November 7, 2012

Leading and Learning Through Dialogue


We remain a nation with divided political interests.  If we are going to successfully navigate the challenges that political leaders of all parties agree on, it is going to require leading and learning through dialogue.  And just as that is true for us as a country, so is more dialogue the appropriate pursuit for any organization looking to resolve seemingly entrenched differences or hoping to innovate and create breakthrough value and change in a complex environment.
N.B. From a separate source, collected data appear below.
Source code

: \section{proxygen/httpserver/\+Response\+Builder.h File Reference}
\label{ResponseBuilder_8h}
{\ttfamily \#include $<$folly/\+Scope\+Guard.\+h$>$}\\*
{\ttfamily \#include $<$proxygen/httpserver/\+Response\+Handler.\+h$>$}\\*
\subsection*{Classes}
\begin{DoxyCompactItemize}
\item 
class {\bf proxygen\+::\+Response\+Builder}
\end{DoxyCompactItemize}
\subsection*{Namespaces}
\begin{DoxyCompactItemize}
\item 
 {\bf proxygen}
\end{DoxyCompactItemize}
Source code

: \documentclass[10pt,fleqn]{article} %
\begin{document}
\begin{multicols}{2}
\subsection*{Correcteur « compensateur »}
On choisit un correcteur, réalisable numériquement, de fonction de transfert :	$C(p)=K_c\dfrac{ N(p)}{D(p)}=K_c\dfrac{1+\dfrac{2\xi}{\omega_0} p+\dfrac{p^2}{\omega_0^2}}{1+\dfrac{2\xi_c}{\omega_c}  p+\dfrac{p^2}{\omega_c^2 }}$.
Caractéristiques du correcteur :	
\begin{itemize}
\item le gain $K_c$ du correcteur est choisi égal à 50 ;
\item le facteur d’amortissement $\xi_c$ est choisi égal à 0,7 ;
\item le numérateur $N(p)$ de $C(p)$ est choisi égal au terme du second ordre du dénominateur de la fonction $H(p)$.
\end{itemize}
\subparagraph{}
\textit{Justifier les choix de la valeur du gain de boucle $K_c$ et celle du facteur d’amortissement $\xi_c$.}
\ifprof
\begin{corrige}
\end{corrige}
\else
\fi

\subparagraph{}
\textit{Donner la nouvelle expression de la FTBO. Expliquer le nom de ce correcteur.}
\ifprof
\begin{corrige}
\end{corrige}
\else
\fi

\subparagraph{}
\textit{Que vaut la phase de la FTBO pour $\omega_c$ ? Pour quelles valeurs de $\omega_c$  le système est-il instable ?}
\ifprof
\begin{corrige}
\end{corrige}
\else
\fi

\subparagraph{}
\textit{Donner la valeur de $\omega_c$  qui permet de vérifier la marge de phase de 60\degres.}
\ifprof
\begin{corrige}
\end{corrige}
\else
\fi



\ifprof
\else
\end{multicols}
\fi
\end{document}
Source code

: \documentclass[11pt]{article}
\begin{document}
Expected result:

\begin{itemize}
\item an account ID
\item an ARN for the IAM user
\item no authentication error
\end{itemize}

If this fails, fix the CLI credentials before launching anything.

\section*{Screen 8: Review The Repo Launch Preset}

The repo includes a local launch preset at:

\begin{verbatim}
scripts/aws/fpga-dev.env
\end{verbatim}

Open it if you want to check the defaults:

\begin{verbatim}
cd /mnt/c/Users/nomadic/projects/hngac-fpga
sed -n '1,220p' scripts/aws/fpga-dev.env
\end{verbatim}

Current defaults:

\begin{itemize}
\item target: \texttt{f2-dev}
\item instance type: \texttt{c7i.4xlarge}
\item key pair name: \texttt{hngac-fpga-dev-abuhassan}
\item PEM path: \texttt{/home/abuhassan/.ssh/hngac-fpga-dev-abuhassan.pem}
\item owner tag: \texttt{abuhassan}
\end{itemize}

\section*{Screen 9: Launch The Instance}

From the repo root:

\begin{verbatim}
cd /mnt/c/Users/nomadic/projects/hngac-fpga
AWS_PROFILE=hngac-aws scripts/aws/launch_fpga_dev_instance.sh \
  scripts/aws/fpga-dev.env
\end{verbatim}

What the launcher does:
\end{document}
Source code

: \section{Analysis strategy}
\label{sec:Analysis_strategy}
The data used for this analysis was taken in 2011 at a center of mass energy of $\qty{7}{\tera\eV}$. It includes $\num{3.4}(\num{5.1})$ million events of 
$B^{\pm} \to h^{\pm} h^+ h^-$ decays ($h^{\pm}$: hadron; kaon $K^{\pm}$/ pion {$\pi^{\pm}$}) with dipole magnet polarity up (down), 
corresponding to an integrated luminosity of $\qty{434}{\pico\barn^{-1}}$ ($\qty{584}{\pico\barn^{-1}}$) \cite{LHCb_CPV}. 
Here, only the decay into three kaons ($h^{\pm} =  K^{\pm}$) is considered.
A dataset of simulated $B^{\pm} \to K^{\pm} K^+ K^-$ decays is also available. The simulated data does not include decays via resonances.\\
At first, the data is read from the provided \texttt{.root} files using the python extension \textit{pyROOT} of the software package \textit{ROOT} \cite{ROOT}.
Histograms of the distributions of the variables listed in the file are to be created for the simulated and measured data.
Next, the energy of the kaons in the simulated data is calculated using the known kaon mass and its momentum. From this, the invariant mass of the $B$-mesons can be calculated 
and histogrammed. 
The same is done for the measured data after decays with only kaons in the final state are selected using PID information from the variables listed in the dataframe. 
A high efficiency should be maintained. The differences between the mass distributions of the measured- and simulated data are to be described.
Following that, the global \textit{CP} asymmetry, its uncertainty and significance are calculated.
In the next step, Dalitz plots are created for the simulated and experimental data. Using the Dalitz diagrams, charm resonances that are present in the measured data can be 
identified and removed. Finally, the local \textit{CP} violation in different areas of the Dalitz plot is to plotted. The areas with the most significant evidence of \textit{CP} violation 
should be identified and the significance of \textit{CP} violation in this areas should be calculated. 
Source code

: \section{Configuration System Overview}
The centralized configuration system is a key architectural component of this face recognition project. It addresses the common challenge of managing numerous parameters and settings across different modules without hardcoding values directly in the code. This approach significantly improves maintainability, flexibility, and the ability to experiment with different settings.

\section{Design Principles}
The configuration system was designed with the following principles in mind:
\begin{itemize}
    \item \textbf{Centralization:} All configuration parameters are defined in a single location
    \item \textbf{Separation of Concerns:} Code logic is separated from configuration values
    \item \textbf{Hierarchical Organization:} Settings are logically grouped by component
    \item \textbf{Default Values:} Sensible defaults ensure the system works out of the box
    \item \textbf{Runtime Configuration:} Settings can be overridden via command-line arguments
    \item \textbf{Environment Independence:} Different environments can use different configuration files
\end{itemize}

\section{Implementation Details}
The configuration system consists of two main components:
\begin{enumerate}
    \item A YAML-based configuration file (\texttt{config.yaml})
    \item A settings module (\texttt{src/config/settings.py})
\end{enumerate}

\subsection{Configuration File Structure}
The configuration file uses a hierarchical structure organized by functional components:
In his book, Dialogue: The Art of Thinking Together, author William Isaacs explains why dialogue is indeed the competency more of us, individually and collectively, need to develop:

“You have a dialogue when you explore the uncertainties and questions that no one has answers to. In this way you begin to think together—not simply report out old thoughts. In dialogue people learn to use the energy of their differences to enhance their collective wisdom.”

"No one has answers to"

How refreshing it would be if more leaders (and I would say, political parties) acknowledged a reality that while seemingly vulnerable is also obviously true: they don't have all the answers.  We need leader who focus more on ensuring that problems get solved and opportunities are leveraged rather than those who seem themselves as the solvers and leveragers alone.  We need conveners and catalysts.  We need more leaders who embrace what Meg Wheatley so artfully asserts as their real work: "... the real role of a leader is not to control but to mid-wife-to evoke those qualities of commitment, compassion, generosity and creativity that are in all of us to start with."

"use the energy of their differences to enhance their collective wisdom"

But we cannot bring the best of who we are individually to our work with others if we do not feel we are respected for the wholeness of our being.  It is difficult to do the hard work of dialogue when your colleagues marginalize you for some aspect of your genuine self.  When we require others to check part of their identity at the door each day, we will not realize the power that comes from the energy of our differences.

So any group, any family, any nation will remain divided if its members are incapable or unwilling to engage with those whose worldviews are very different than their own.  But it only takes one person to suspend his or her certainties, to respect the coherence of others' views, to listen for the whole instead of merely advocating for our part, and to voice our own truth.  Those are the four pillars of dialogue as outlined by Isaacs.

I've written before that our belief systems can be bridge-builders. Each of us has the power to embody and invite others to experience the power of dialogue.  Today would be an ideal day to begin.